We kunnen ervan uitgaan dat de toegewezen asielinterviewer wellicht heeft geprobeerd rekening te houden met de culturele achtergrond van de asielzoeker, wat ertoe heeft geleid dat de interviewer diepgaandere vragen heeft gesteld om er zeker van te zijn dat de asielzoeker geen valse beweringen doet, uiteindelijk heeft hij een verwijzing gebruikt naar wat hij cultureel gewend is. In die zin is een opleiding over culturele verschillen in verband met LGBTQ+-onderwerpen noodzakelijk.
Tijdens de analyse van de verzamelde informatie uit de interviews, hebben we gemerkt dat het stereotype West-Europese beeld van een LGBTQ+ persoon werd opgelegd aan de geïnterviewden binnen de procedure. De geïnterviewden hadden het gevoel dat er van hen verwacht werd dat ze er flamboyanter uitzagen, dat ze zich gedroegen naar het West-Europese beeld van een LGBTQ+ persoon en dat ze op de hoogte waren van de terminologie die gebruikt werd binnen de LGBTQ+-gemeenschap. Dat toont opnieuw aan dat er inderdaad een gebrek aan begrip is van de diepten van de onderdrukking waarmee leden van de LGBTQ+-gemeenschap geconfronteerd worden in het buitenland. Personen die asiel aanvragen op grond van vervolging in verband met hun seksuele geaardheid zijn misschien niet op de hoogte van dergelijke terminologieën omdat het onderwerp taboe is in hun land van herkomst. Het spreken over dergelijke kwesties kan in feite worden gecriminaliseerd, zoals in Tanzania, waar het publiek werd opgeroepen om melding te maken van elke persoon die ervan werd verdacht homo te zijn en waar ook een 17 leden tellend comité werd opgericht om homo’s op sociale media te identificeren en hen te arresteren.

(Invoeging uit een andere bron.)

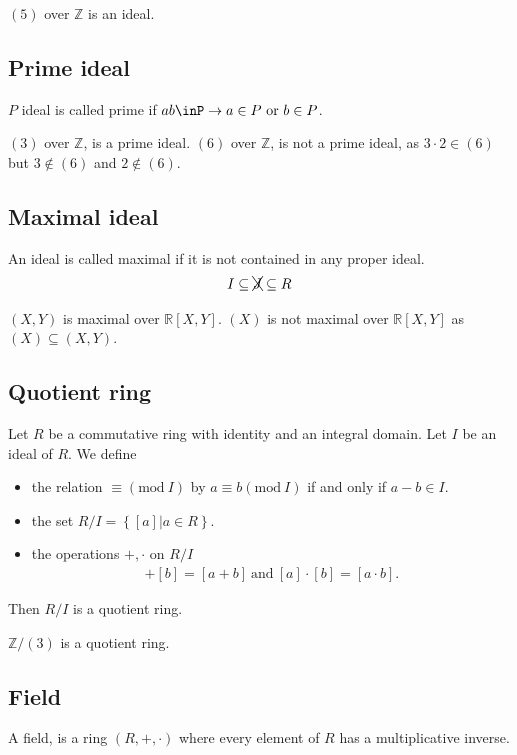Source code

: \documentclass[10pt]{amsart}
\newcommand{\Z}{\mathbb{Z}}
\newcommand{\R}{\mathbb{R}}
\newcommand{\ra}{\rightarrow}
\renewcommand{\mod}[2]{#1\left(\text{mod}\ #2\right)}
\begin{document}
$(5)$ over $\Z$ is an ideal.

\subsection{Prime ideal}%
\label{sub:prime_ideal}

$P$ ideal is called prime if $ab\inP\ra a\in P\ \text{or}\ b\in P$.

$(3)$ over $\Z$, is a prime ideal. $(6)$ over $\Z$, is not a prime ideal, as
$3\cdot 2\in(6)$ but $3\notin(6)$ and $2\notin(6)$.

\subsection{Maximal ideal}%
\label{sub:maximal_ideal}

An ideal is called maximal if it is not contained in any proper ideal.
\begin{align}
  I\subseteq \xcancel{J}\subseteq R
\end{align}

$(X,Y)$ is maximal over $\R[X,Y]$.
$(X)$ is not maximal over $\R[X,Y]$ as $(X)\subseteq(X,Y)$.

\subsection{Quotient ring}%
\label{sub:quotient_ring}

Let $R$ be a commutative ring with identity and an integral domain. Let $I$ be
an ideal of $R$. We define
\begin{itemize}
  \item the relation $\mod{\equiv}{I}$ by $\mod{a\equiv b}{I}$ if and only if
    $a-b\in I$.
  \item the set $R/I=\left\{[a]\vert a\in R\right\}$.
  \item the operations $+,\cdot$ on $R/I$
    \begin{align*}
      [a]+[b]=[a+b]\ \text{and}\ [a]\cdot[b]=[a\cdot b].
    \end{align*}
\end{itemize}
Then $R/I$ is a quotient ring.

$\Z/(3)$ is a quotient ring.

\subsection{Field}%
\label{sub:field}

A field, is a ring $(R,+,\cdot)$ where every element of $R$ has a
multiplicative inverse.
\end{document}
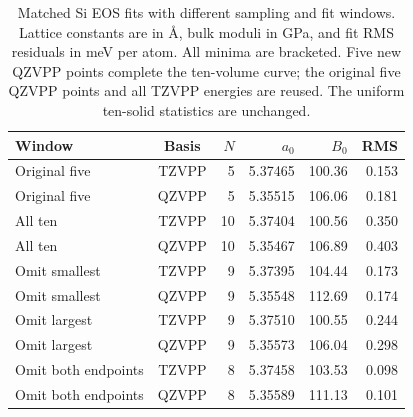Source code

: \begin{table}[htbp]
\centering\small
\caption{Matched Si EOS fits with different sampling and fit windows. Lattice constants are in \AA{}, bulk moduli in GPa, and fit RMS residuals in meV per atom. All minima are bracketed. Five new QZVPP points complete the ten-volume curve; the original five QZVPP points and all TZVPP energies are reused. The uniform ten-solid statistics are unchanged.}
\label{tab:si-eos-extension}
\begin{tabular}{lcrrrr}
\toprule
Window & Basis & $N$ & $a_0$ & $B_0$ & RMS\\
\midrule
Original five & TZVPP & 5 & 5.37465 & 100.36 & 0.153\\
Original five & QZVPP & 5 & 5.35515 & 106.06 & 0.181\\
All ten & TZVPP & 10 & 5.37404 & 100.56 & 0.350\\
All ten & QZVPP & 10 & 5.35467 & 106.89 & 0.403\\
Omit smallest & TZVPP & 9 & 5.37395 & 104.44 & 0.173\\
Omit smallest & QZVPP & 9 & 5.35548 & 112.69 & 0.174\\
Omit largest & TZVPP & 9 & 5.37510 & 100.55 & 0.244\\
Omit largest & QZVPP & 9 & 5.35573 & 106.04 & 0.298\\
Omit both endpoints & TZVPP & 8 & 5.37458 & 103.53 & 0.098\\
Omit both endpoints & QZVPP & 8 & 5.35589 & 111.13 & 0.101\\
\bottomrule
\end{tabular}
\end{table}

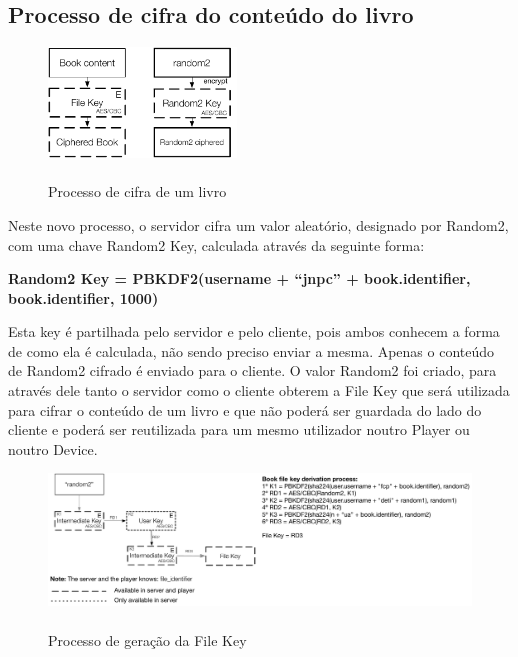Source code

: \documentclass[pdftex,12pt,a4paper]{report}
\begin{document}
\subsection{Processo de cifra do conteúdo do livro}

\begin{figure}[!htb]
\center
 \includegraphics[width=50mm,scale=1]{book-cipher-process.pdf}
 \caption{\\Processo de cifra de um livro}\label{fig:eer}
\end{figure}

Neste novo processo, o servidor cifra um valor aleatório, designado por Random2, com uma chave Random2 Key, calculada através da seguinte forma:

\begin{center}
	\textbf{Random2 Key = PBKDF2(username + “jnpc” + book.identifier, book.identifier, 1000)}
\end{center}

	Esta key é partilhada pelo servidor e pelo cliente, pois ambos conhecem a forma de como ela é calculada, não sendo preciso enviar a mesma. Apenas o conteúdo de Random2 cifrado é enviado para o cliente. 
	O valor Random2 foi criado, para através dele tanto o servidor como o cliente obterem a File Key que será utilizada para cifrar o conteúdo de um livro e que não poderá ser guardada do lado do cliente e poderá ser reutilizada para um mesmo utilizador noutro Player ou noutro Device.

\begin{figure}[!htb]
\center
 \includegraphics[width=150mm,scale=1]{file-key-generation.pdf}
 \caption{\\Processo de geração da File Key}\label{fig:eer}
\end{figure}
\end{document}
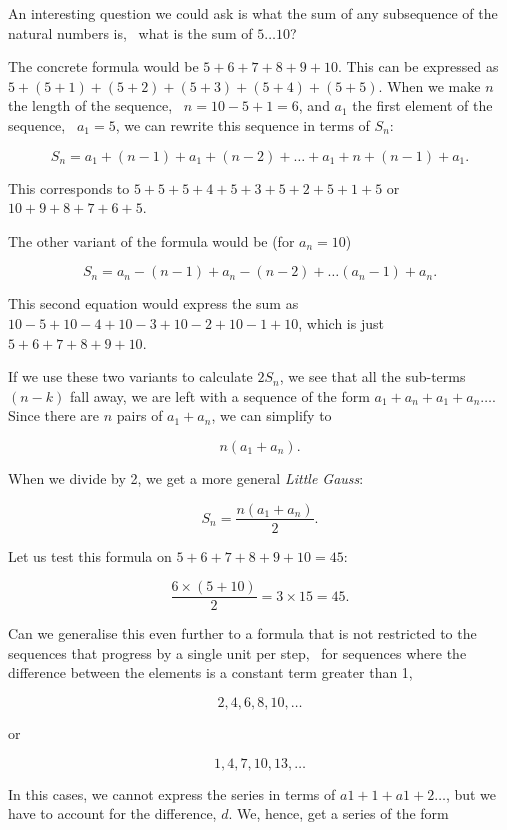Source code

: \documentclass{scrreprt}
\begin{document}
An interesting question we could ask is what the sum of
any subsequence of the natural numbers is, \eg\ what is the sum of
$5\dots 10$?

The concrete formula would be
$5+6+7+8+9+10$.
This can be expressed as
$5 + (5+1) + (5+2) + (5+3) + (5+4) + (5+5)$. 
When we make $n$ the length of the sequence, \ie\ $n=10-5+1=6$,
and $a_1$ the first element of the sequence, \ie\ $a_1=5$,
we can rewrite this sequence in terms of $S_n$:

\begin{equation}
S_n = a_1 + (n-1) + a_1 + (n-2) + \dots + a_1 + n+(n-1) + a_1.
\end{equation}

This corresponds to $5 + 5 + 5 + 4 + 5 + 3 + 5 + 2 + 5 + 1 + 5$ or
$10 + 9 + 8 + 7 + 6 + 5$.

The other variant of the formula would be (for $a_n=10$)

\begin{equation}
S_n = a_n - (n - 1) + a_n - (n-2) + \dots (a_n -1) + a_n.
\end{equation}

This second equation would express the sum as
$10 - 5 + 10 - 4 + 10 - 3 + 10 - 2 + 10 -1 + 10$, which is
just $5 + 6 + 7 + 8 + 9 + 10$.

If we use these two variants to calculate $2S_n$, we see
that all the sub-terms $(n-k)$ fall away, we are left with
a sequence of the form $a_1 + a_n + a_1 + a_n\dots$.
Since there are $n$ pairs of $a_1 + a_n$, we can simplify
to

\[
n(a_1 + a_n).
\]

When we divide by 2, we get a more general \emph{Little Gauss}:

\begin{equation}
S_n = \frac{n(a_1 + a_n)}{2}.
\end{equation}

Let us test this formula on $5+6+7+8+9+10 = 45$:

\[
\frac{6\times (5+10)}{2} = 3\times 15 = 45.
\]

Can we generalise this even further to a formula
that is not restricted to the sequences that progress
by a single unit per step, \ie\ for sequences
where the difference between the elements is a constant
term greater than 1, \eg\:

\[
2, 4, 6, 8, 10, \dots
\]

or

\[
1, 4, 7, 10, 13, \dots
\]

In this cases, we cannot express the series in terms of
$a1 + 1 + a1 + 2\dots$, but we have to account for the
difference, $d$. We, hence, get a series of the form
\end{document}

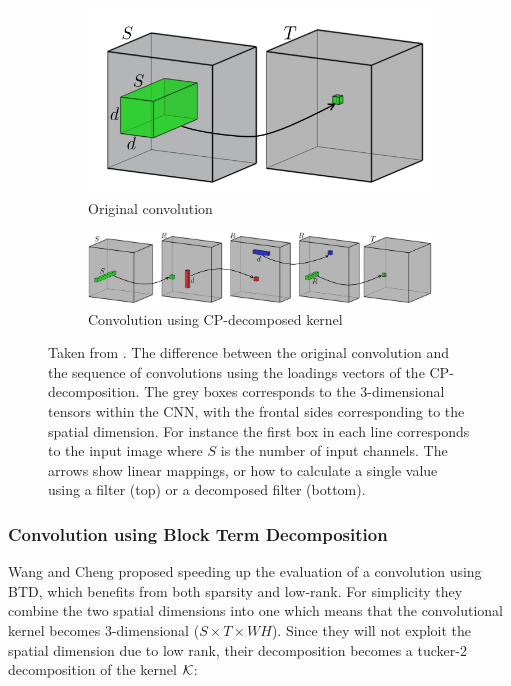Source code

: \begin{figure}
    \centering
    \begin{subfigure}{\linewidth}
        \centering
        \includegraphics[width=0.4\linewidth]{Pics/03_Previous_work/fullConv.png}
        \caption{Original convolution}
    \end{subfigure}
    \begin{subfigure}{\linewidth}
        \centering
        \includegraphics[width=\linewidth]{Pics/03_Previous_work/decompConv.png}
        \caption{Convolution using CP-decomposed kernel}
    \end{subfigure}
    \caption{Taken from \cite{Lebedev2015}. The difference between the original convolution and the sequence of convolutions using the loadings vectors of the CP-decomposition. The grey boxes corresponds to the 3-dimensional tensors within the CNN, with the frontal sides corresponding to the spatial dimension. For instance the first box in each line corresponds to the input image where $S$ is the number of input channels. The arrows show linear mappings, or how to calculate a single value using a filter (top) or a decomposed filter (bottom).}
    \label{fig:decompConvDifference}
\end{figure}

\subsubsection{Convolution using Block Term Decomposition}
Wang and Cheng proposed speeding up the evaluation of a convolution using BTD, which benefits from both sparsity and low-rank. For simplicity they combine the two spatial dimensions into one which means that the convolutional kernel becomes 3-dimensional ($S\times T \times WH$). Since they will not exploit the spatial dimension due to low rank, their decomposition becomes a tucker-2 decomposition of the kernel $\mathcal{K}$:

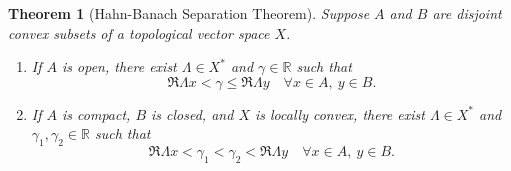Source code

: \documentclass[12pt]{article}
\theoremstyle{thmstyle}
\newtheorem{theorem}{Theorem}[section]
\theoremstyle{defstyle}
\newcommand{\R}{\mathbb{R}}
\renewcommand{\le}{\leqslant}
\begin{document}
\begin{theorem}[Hahn-Banach Separation Theorem]
    Suppose $A$ and $B$ are disjoint convex subsets of a topological vector space $X$. 
    \begin{enumerate}[label=(\alph*)]
        \item If $A$ is open, there exist $\Lambda\in X^\ast$ and $\gamma\in\R$ such that 
        \begin{equation*}
            \Re\Lambda x < \gamma\le\Re\Lambda y\quad\forall x\in A,~y\in B.
        \end{equation*}
        \item If $A$ is compact, $B$ is closed, and $X$ is locally convex, there exist $\Lambda\in X^\ast$ and $\gamma_1,\gamma_2\in\R$ such that 
        \begin{equation*}
            \Re\Lambda x < \gamma_1 < \gamma_2 < \Re\Lambda y\quad\forall x\in A,~y\in B.
        \end{equation*}
    \end{enumerate}
\end{theorem}
\end{document}
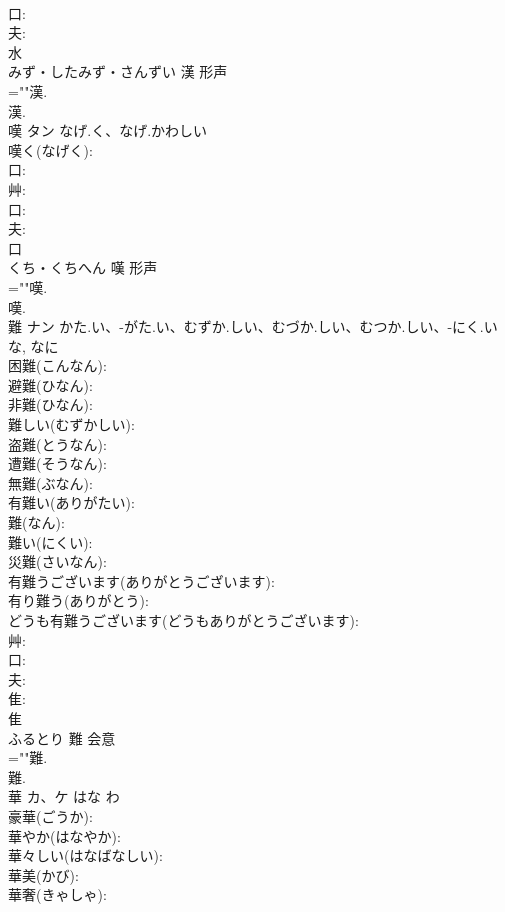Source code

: \documentclass[8pt]{extreport}
\begin{document}
\begin{CJK}{UTF8}{min}
\\	口: 
\\	夫: 
\\	水	
\\	みず・したみず・さんずい	漢	形声 
\\	=""漢.
\\	漢.
\\	嘆	タン	なげ.く、なげ.かわしい		
\\	嘆く(なげく): 
\\	口: 
\\	艸: 
\\	口: 
\\	夫: 
\\	口	
\\	くち・くちへん	嘆	形声 
\\	=""嘆.
\\	嘆.
\\	難	ナン	かた.い、-がた.い、むずか.しい、むづか.しい、むつか.しい、-にく.い	な, なに	
\\	困難(こんなん): 
\\	避難(ひなん): 
\\	非難(ひなん): 
\\	難しい(むずかしい): 
\\	盗難(とうなん): 
\\	遭難(そうなん): 
\\	無難(ぶなん): 
\\	有難い(ありがたい): 
\\	難(なん): 
\\	難い(にくい): 
\\	災難(さいなん): 
\\	有難うございます(ありがとうございます): 
\\	有り難う(ありがとう): 
\\	どうも有難うございます(どうもありがとうございます): 
\\	艸: 
\\	口: 
\\	夫: 
\\	隹: 
\\	隹	
\\	ふるとり	難	会意 
\\	=""難.
\\	難.
\\	華	カ、ケ	はな	わ	
\\	豪華(ごうか): 
\\	華やか(はなやか): 
\\	華々しい(はなばなしい): 
\\	華美(かび): 
\\	華奢(きゃしゃ): 

\end{CJK}
\end{document}
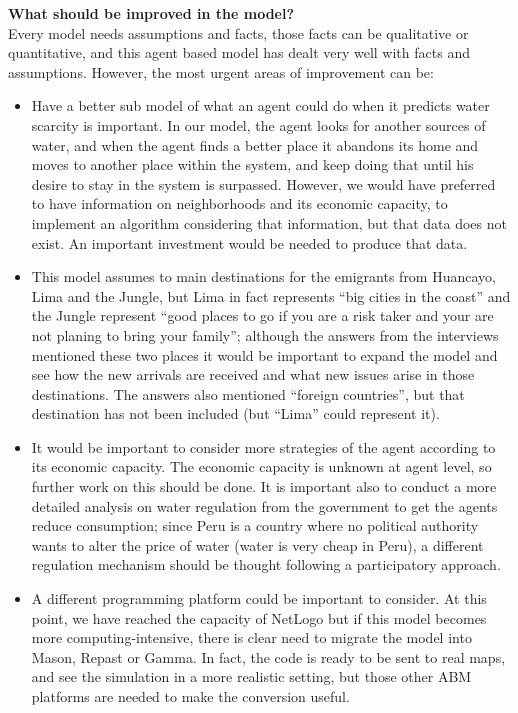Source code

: \documentclass{article}
\begin{document}
{\bf What should be improved in the model?} \\
Every model needs assumptions and facts, those facts can be qualitative or quantitative, and this agent based model has dealt very well with facts and assumptions. However, the most urgent areas of improvement can be:
\begin{itemize}
\item Have a better sub model of what an agent could do when it predicts water scarcity is important. In our model, the agent looks for another sources of water, and when the agent finds a better place it abandons its home and moves to another place within the system, and keep doing that until his desire to stay in the system is surpassed. However, we would have preferred to have information on neighborhoods and its economic capacity, to implement an algorithm considering that information, but that data does not exist. An important investment would be needed to produce that data.
\item This model assumes to main destinations for the emigrants from Huancayo, Lima and the Jungle, but Lima in fact represents ``big cities in the coast'' and the Jungle represent ``good places to go if you are a risk taker and your are not planing to bring your family''; although the answers from the interviews mentioned these two places it would be important to expand the model and see how the new arrivals are received and what new issues arise in those destinations. The answers also mentioned ``foreign countries'', but that destination has not been included (but ``Lima'' could represent it).
\item It would be important to consider more strategies of the agent according to its economic capacity. The economic capacity is unknown at agent level, so further work on this should be done. It is important also to conduct a more detailed analysis on water regulation from the government to get the agents reduce consumption; since Peru is a country where no political authority wants to alter the price of water (water is very cheap in Peru), a different regulation mechanism should be thought following a participatory approach.

\item A different programming platform could be important to consider. At this point, we have reached the capacity of NetLogo but if this model becomes more computing-intensive, there is clear need to migrate the model into Mason, Repast or Gamma. In fact, the code is ready to be sent to real maps, and see the simulation in a more realistic setting, but those other ABM platforms are needed to make the conversion useful. 
\end{itemize}
\end{document}
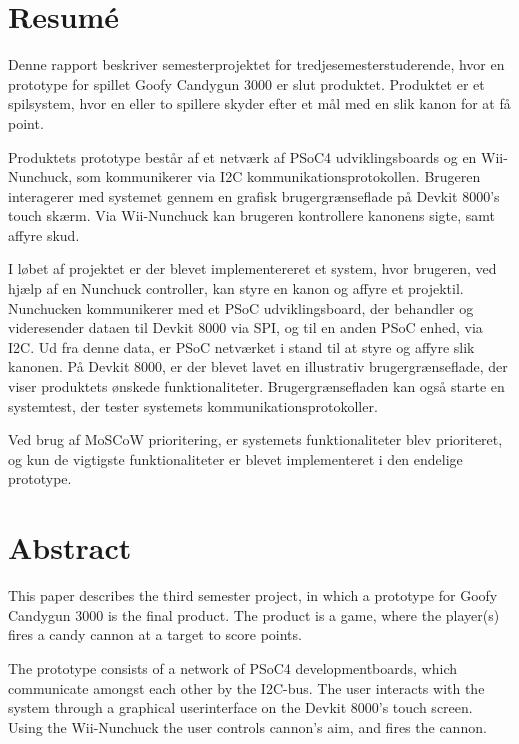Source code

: \chapter{Resumé}
Denne rapport beskriver semesterprojektet for tredjesemesterstuderende, hvor en prototype for spillet Goofy Candygun 3000 er slut produktet. Produktet er et spilsystem, hvor en eller to spillere skyder efter et mål med en slik kanon for at få point.\newline

\noindent Produktets prototype består af et netværk af PSoC4 udviklingsboards og en Wii-Nunchuck, som kommunikerer via I2C kommunikationsprotokollen. Brugeren interagerer med systemet gennem en grafisk brugergrænseflade på Devkit 8000's touch skærm. Via Wii-Nunchuck kan brugeren kontrollere kanonens sigte, samt affyre skud. \newline

\noindent I løbet af projektet er der blevet implementereret et system, hvor brugeren, ved hjælp af en Nunchuck controller, kan styre en kanon og affyre et projektil. Nunchucken kommunikerer med et PSoC udviklingsboard, der behandler og videresender dataen til Devkit 8000 via SPI, og til en anden PSoC enhed, via I2C. Ud fra denne data, er PSoC netværket i stand til at styre og affyre slik kanonen. På Devkit 8000, er der blevet lavet en illustrativ brugergrænseflade, der viser produktets ønskede funktionaliteter. Brugergrænsefladen kan også starte en systemtest, der tester systemets kommunikationsprotokoller.\newline
 
\noindent Ved brug af MoSCoW prioritering, er systemets funktionaliteter blev prioriteret, og kun de vigtigste funktionaliteter er blevet implementeret i den endelige prototype. \newline

\chapter{Abstract}
This paper describes the third semester project, in which a prototype for Goofy Candygun 3000 is the final product. The product is a game, where the player(s) fires a candy cannon at a target to score points.  \newline

\noindent The prototype consists of a network of PSoC4 developmentboards, which communicate amongst each other by the I2C-bus. The user interacts with the system through a graphical userinterface on the Devkit 8000's touch screen. Using the Wii-Nunchuck the user controls cannon's aim, and fires the cannon. \newline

Het is dan ook volstrekt ongepast om te verwachten dat iemand uit een land waar LGBTQ+-rechten volledig worden onderdrukt en met extreem geweld worden behandeld, over hetzelfde kennisniveau over de gemeenschap beschikt als iemand die in een ontwikkeld land woont waar die rechten worden verleend en mensen uit die gemeenschappen worden gevierd.
We hebben geconcludeerd dat de meeste problemen waarmee LGBTQ+-asielzoekers worden geconfronteerd te maken hebben met opvangcentra en het gebrek aan toezicht door het centrumpersoneel. Hoewel een uitgebreide handleiding over de behandeling van dergelijke aanvragen ontbreekt, kunnen we niet ontkennen dat het CGVS nog steeds moet werken aan de aanpassing van hun beleid en richtlijnen. Ook moet men meer informatie verstrekken over wat er buiten Europa bestaat met betrekking tot LGBTQ+-gemeenschappen.